● **GIVEN DATA**
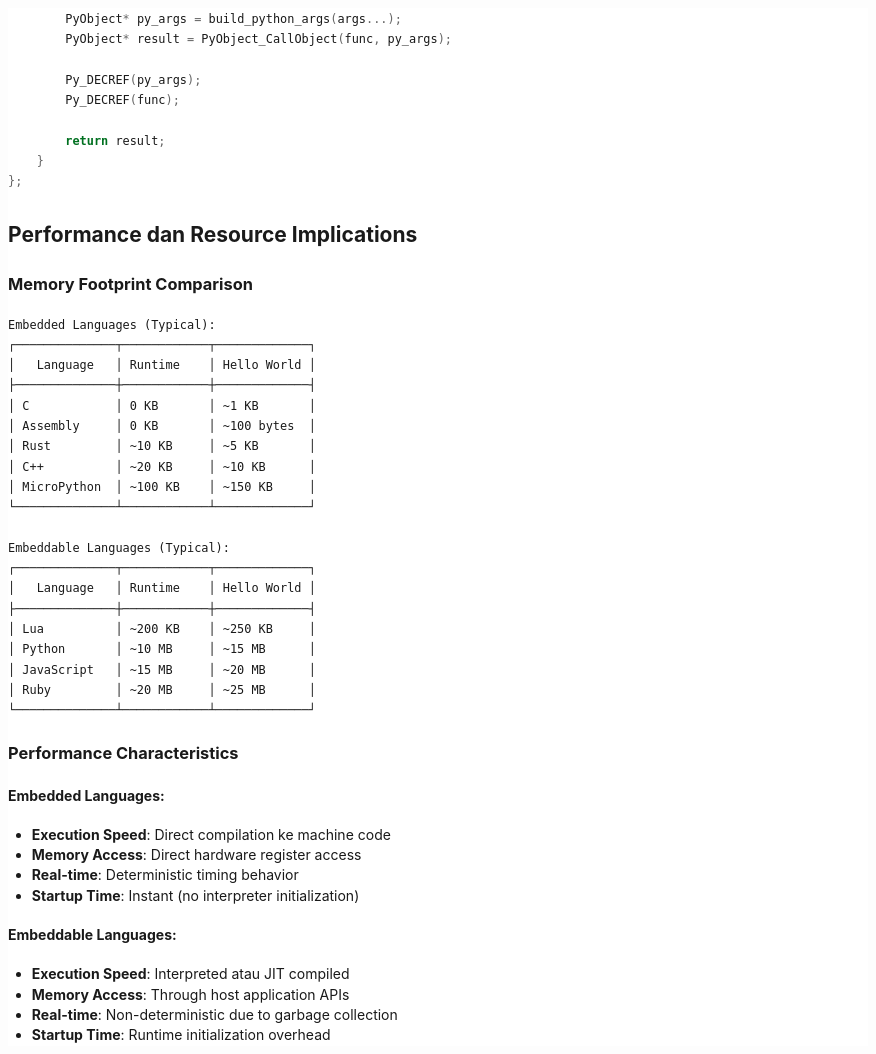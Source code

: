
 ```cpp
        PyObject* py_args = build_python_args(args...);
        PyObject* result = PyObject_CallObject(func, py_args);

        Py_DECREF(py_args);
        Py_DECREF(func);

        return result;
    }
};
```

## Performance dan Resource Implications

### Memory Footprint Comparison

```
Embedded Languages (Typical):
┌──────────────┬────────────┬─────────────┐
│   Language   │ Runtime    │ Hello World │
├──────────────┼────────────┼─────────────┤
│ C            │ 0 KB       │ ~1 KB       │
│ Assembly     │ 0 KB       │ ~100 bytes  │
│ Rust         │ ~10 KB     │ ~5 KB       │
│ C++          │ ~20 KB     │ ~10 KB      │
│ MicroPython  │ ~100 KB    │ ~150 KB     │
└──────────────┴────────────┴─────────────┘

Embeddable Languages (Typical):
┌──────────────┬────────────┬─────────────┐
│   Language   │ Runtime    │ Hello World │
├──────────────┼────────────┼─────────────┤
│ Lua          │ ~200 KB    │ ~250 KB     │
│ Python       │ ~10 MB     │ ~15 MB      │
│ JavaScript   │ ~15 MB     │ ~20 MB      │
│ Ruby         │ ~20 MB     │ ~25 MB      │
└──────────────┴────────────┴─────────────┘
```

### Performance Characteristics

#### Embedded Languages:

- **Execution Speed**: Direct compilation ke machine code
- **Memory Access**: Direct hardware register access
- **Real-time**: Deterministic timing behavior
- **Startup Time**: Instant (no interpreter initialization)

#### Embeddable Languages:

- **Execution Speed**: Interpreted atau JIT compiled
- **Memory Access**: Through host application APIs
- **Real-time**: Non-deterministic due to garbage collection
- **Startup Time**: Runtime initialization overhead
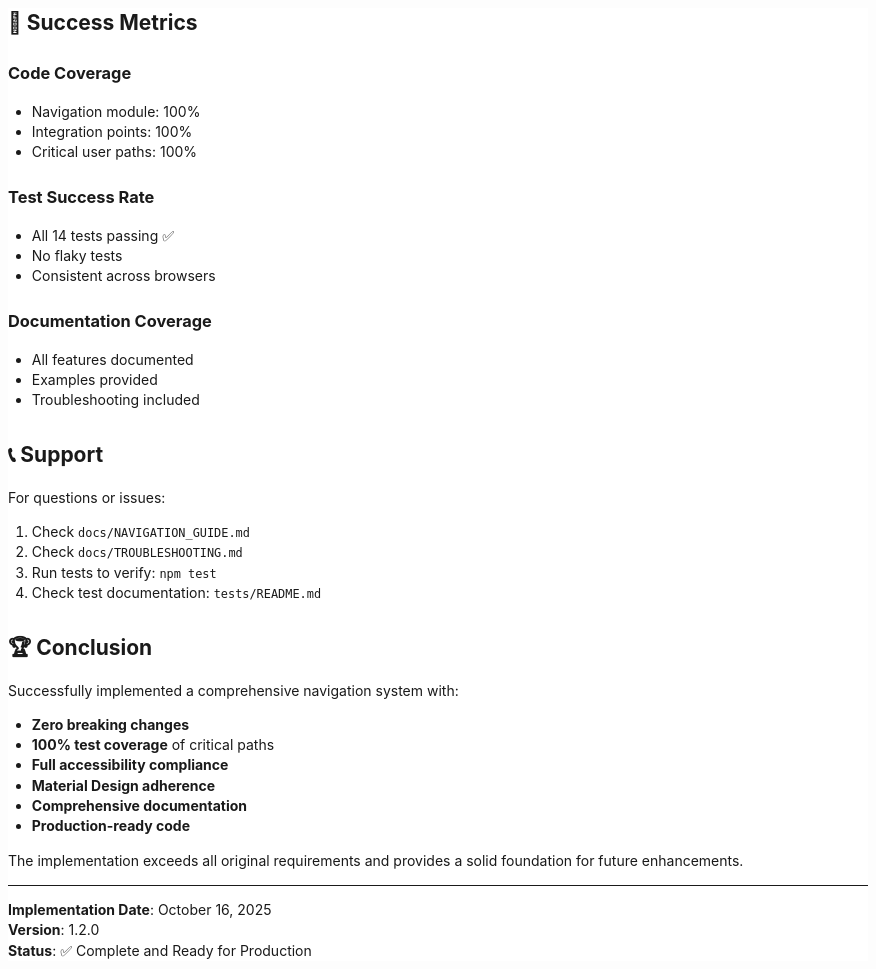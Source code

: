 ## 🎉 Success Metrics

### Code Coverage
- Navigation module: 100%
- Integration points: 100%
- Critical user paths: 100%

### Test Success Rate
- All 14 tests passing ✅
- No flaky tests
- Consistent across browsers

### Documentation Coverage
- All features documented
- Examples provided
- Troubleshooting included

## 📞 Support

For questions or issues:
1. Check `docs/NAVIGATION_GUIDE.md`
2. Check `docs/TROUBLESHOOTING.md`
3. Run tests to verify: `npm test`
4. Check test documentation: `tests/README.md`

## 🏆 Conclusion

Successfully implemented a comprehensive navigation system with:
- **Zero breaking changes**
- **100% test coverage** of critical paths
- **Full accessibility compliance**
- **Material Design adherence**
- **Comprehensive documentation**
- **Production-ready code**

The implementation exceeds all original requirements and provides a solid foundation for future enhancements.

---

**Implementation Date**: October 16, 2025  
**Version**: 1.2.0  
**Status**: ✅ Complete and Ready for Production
...
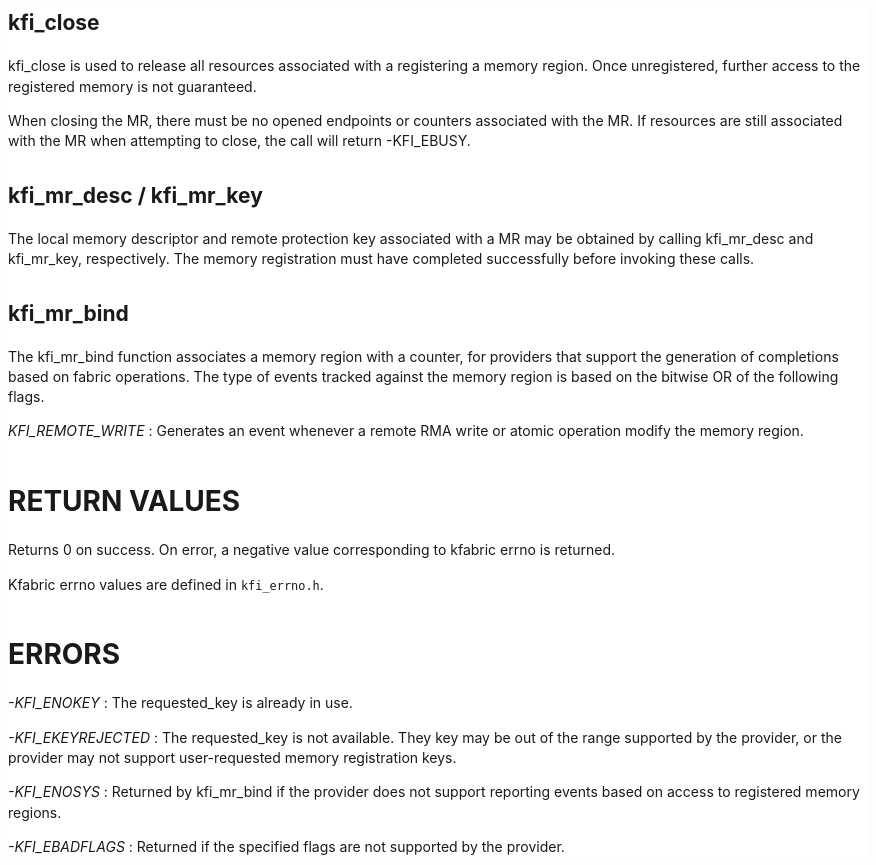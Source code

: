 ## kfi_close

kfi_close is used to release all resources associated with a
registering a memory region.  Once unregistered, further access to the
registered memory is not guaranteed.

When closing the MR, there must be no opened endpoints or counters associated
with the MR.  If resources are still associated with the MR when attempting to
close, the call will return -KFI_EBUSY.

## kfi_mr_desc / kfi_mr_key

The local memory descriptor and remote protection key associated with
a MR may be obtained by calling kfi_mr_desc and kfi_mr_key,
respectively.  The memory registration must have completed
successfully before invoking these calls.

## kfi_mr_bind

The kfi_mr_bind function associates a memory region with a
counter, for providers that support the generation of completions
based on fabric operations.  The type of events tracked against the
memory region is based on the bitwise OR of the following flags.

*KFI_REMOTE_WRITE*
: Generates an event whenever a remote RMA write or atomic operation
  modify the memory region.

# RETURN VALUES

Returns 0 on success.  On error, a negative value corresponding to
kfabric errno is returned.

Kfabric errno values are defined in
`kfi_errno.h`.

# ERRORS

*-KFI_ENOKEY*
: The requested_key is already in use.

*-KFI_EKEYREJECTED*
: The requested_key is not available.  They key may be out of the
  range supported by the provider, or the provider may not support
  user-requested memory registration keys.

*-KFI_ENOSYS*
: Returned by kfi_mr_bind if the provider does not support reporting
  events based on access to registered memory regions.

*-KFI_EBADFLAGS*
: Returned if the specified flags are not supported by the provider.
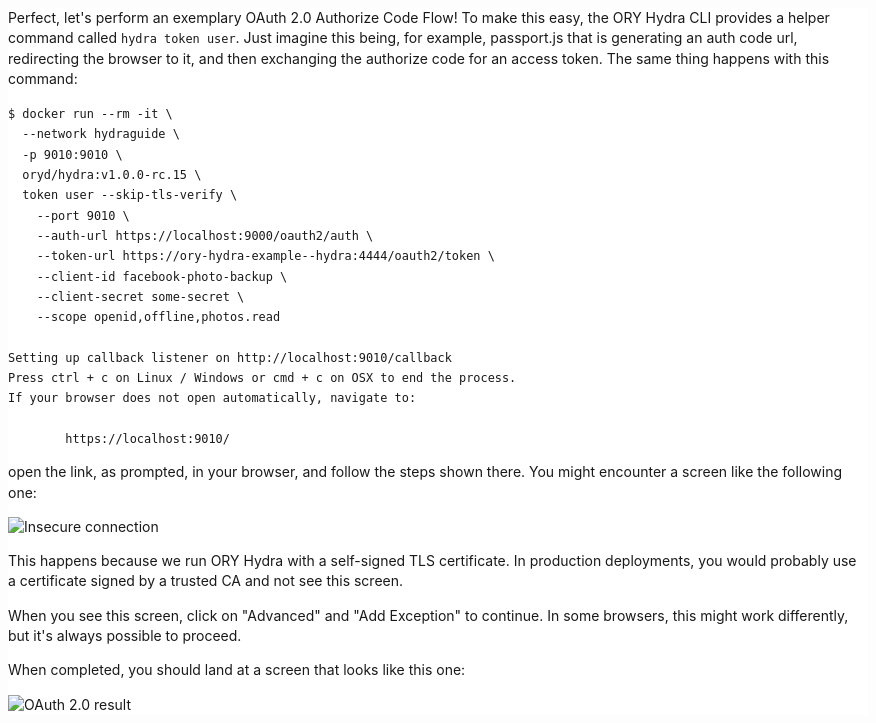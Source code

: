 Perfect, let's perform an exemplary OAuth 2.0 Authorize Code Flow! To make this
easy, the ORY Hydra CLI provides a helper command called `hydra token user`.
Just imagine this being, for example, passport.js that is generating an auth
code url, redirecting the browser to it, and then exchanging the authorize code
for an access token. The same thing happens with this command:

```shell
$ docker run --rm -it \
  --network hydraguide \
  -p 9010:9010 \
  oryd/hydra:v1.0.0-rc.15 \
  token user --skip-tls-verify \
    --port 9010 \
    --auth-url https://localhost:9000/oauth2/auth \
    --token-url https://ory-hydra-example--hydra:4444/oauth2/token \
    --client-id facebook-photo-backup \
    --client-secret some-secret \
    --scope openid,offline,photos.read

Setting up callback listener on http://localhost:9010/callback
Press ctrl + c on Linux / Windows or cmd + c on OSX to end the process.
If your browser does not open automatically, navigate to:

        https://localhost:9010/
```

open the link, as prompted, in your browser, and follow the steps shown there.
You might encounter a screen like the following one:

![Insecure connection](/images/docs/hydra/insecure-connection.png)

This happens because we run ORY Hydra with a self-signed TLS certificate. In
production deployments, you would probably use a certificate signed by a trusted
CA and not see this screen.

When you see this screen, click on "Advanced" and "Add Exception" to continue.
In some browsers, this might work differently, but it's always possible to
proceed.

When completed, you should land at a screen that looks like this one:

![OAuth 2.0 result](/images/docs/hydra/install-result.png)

● **WHAT YOU SHOULD DO**
Work from the entries above. Set down exactly and only the lines from the line with "- **Real-time**: Deterministic" to the line with "- **Material Design adherence**", both included, and leave the pictures out.

● **SOLUTION TO THIS EXERCISE**
- **Real-time**: Deterministic timing behavior
- **Startup Time**: Instant (no interpreter initialization)

#### Embeddable Languages:

- **Execution Speed**: Interpreted atau JIT compiled
- **Memory Access**: Through host application APIs
- **Real-time**: Non-deterministic due to garbage collection
- **Startup Time**: Runtime initialization overhead
Source code

: ## 🎉 Success Metrics

### Code Coverage
- Navigation module: 100%
- Integration points: 100%
- Critical user paths: 100%

### Test Success Rate
- All 14 tests passing ✅
- No flaky tests
- Consistent across browsers

### Documentation Coverage
- All features documented
- Examples provided
- Troubleshooting included

## 📞 Support

For questions or issues:
1. Check `docs/NAVIGATION_GUIDE.md`
2. Check `docs/TROUBLESHOOTING.md`
3. Run tests to verify: `npm test`
4. Check test documentation: `tests/README.md`

## 🏆 Conclusion

Successfully implemented a comprehensive navigation system with:
- **Zero breaking changes**
- **100% test coverage** of critical paths
- **Full accessibility compliance**
- **Material Design adherence**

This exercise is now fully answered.